For many, locum tenens is more than a side gig for supplemental income or a bridge between your last job and a new one. While those are great reasons to take locums assignments, more and more physicians are choosing to switch to full-time locums. Here are three physicians who made the leap and why they chose to make locums their full-time career.
Work less, earn more
Pulmonary critical care physician Dr. Richard Rothfleisch worked as a Navy flight surgeon before heading to Pennsylvania to open his own practice.
“My story is very typical of doctors,” he explains. “Each year I worked a bit harder, each year I made a little less money, and each year the frustrations, such as dealing with insurance companies, covering overhead, and managing employee issues, became more burdensome. I was on call pretty much 24/7, 365.”

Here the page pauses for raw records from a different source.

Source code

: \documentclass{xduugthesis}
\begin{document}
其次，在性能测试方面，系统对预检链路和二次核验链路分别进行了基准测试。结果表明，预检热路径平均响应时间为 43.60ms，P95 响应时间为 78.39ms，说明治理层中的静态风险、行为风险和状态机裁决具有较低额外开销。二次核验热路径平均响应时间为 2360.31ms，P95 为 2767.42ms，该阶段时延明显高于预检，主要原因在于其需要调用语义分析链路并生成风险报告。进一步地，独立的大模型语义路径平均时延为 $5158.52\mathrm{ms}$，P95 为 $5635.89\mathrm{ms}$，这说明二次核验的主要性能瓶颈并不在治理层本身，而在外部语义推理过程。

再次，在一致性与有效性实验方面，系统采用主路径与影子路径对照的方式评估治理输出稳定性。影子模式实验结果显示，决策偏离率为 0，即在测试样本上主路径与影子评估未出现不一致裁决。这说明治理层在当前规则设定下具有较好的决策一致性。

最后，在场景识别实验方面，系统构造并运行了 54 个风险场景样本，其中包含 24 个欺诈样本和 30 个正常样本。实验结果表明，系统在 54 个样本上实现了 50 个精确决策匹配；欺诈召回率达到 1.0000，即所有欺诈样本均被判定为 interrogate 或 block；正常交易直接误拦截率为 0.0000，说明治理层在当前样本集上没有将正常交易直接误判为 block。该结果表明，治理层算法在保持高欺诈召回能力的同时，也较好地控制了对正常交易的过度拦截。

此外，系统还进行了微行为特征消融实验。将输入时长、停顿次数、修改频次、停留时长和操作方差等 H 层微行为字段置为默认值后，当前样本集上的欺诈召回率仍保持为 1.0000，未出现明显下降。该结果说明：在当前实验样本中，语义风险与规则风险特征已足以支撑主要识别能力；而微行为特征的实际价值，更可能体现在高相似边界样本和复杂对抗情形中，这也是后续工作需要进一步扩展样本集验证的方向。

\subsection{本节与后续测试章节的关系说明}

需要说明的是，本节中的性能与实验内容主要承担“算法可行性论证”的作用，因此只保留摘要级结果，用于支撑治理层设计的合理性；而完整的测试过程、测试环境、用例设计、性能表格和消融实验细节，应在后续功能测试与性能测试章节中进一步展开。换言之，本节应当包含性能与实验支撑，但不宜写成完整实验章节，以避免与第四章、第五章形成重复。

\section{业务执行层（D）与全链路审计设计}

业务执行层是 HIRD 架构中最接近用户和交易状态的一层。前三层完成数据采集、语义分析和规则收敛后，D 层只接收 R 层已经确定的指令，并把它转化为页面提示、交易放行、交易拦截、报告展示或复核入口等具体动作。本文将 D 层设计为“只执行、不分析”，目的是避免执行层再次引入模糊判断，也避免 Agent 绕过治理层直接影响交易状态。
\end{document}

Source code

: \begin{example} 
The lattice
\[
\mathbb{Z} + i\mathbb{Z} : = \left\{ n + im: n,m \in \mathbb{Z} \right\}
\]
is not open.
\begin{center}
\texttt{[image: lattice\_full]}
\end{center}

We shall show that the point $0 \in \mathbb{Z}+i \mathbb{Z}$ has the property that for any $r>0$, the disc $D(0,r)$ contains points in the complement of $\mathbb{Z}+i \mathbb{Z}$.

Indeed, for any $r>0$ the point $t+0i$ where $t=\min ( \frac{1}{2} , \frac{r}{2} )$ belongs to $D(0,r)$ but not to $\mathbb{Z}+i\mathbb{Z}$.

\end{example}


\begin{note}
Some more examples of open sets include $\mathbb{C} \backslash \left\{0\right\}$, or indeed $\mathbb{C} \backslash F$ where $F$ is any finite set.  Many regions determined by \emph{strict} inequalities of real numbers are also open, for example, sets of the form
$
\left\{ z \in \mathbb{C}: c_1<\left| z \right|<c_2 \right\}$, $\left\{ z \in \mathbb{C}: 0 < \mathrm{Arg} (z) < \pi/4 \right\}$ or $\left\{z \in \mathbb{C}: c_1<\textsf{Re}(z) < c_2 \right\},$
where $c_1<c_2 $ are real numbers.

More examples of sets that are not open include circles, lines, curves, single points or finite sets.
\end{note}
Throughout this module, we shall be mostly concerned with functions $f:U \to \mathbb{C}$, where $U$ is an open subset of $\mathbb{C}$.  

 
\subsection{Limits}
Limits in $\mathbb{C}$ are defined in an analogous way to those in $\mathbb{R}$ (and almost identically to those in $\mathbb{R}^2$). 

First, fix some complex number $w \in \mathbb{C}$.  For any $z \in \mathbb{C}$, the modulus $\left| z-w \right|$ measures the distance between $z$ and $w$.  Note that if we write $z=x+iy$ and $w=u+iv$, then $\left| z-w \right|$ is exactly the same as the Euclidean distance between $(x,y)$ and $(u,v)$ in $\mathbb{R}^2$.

Then a little online research about locums opened his eyes.
“I ran the numbers,” he says, “and was amazed to find that I could make the same amount of money doing locums full-time by working 14-15 days a month and having the rest of the time off as block time. I had never in my life experienced that much time to myself. I found I can have all this time off with no cut in income, make my own schedule, and live wherever I want.”
Opening your horizons
The clinical knowledge Dr. Rothfleisch has gained is invaluable as well. “It’s like your universe of professional experience improves enormously from the opportunity to interact with colleagues on a regional and even a national basis,” he says. “You’re pollenating knowledge and experience and seeing all different ways of doing things.”
Locums lets him enjoy medicine again. “Coming in and fixing some potential disaster and then getting a big hug from grandma? That’s a pretty priceless thing. Pretty damn priceless. I truly wish I would have done it sooner.”
Does he see locums as a bridge to retirement?
“Honestly, I used to think about it,” he says. “I still enjoy what I do. It gives me a level of meaning to my life. I think full retirement is overrated. How much damn golf can you play or fishing or whatever you do? If I stay healthy, I’ll do this well into my 70s.”
Hospitalist Dr. Susan Newcomb is of a similar mind. “I worked for 33 years with the same company in my hometown. Now I only work for CompHealth. I felt that the corporation that bought all the hospitals around my hometown has a commitment to itself but not to the community.”
She wasn’t the only dissatisfied physician. She had two close hospitalist friends who were as unhappy as she was with the corporate practice of medicine. Both friends jumped ship before she did.
“It took me a year later to become unhappy enough that I responded to CompHealth and said, ‘Ok, I’m ready.’”
Dr. Newcomb explains what the switch to full-time locums has meant. “I like having control of my schedule. I have this time that I can do whatever I want. For example, if I need to be with one of my elderly parents, I’ll be able to do that. When you work for a corporation, you’re just a cost center to them. I would never go back. I’ll do locums until I’m finished with my career.”
A richer life
Dr. Margaret King, a nephrologist, echoes that sentiment. “I started working as a locum tenens physician in February 1992, and it’s been a full-time career since.”
She was a full-time employee right out of fellowship, but a friend’s off-the-cuff remark set her on a life-changing course. “He asked me, ‘What would you do if you won the lottery?’ I replied that I would love to get one of those silver little trailers to pull behind my car and travel all over the country. He said, ‘You don’t have to win the lottery — you can become a locum tenens doc.’ I didn’t have any idea what that was. He directed me to look in the back of the NEJM and to start calling companies. So that’s what I did.”
She says the switch to full-time locums has enriched her life. “No doubt about it. It’s really hard to describe — I can sit here and tell stories about things that happened to me in Hawaii, things that happened to me in Southern California, a wonderful experience I had in North Carolina. I mean, I could go through my whole CV that way. So this is my whole life, honestly, a really good life — thanks to this friend who turned me on to doing locum tenens. And what a difference it’s made for me!”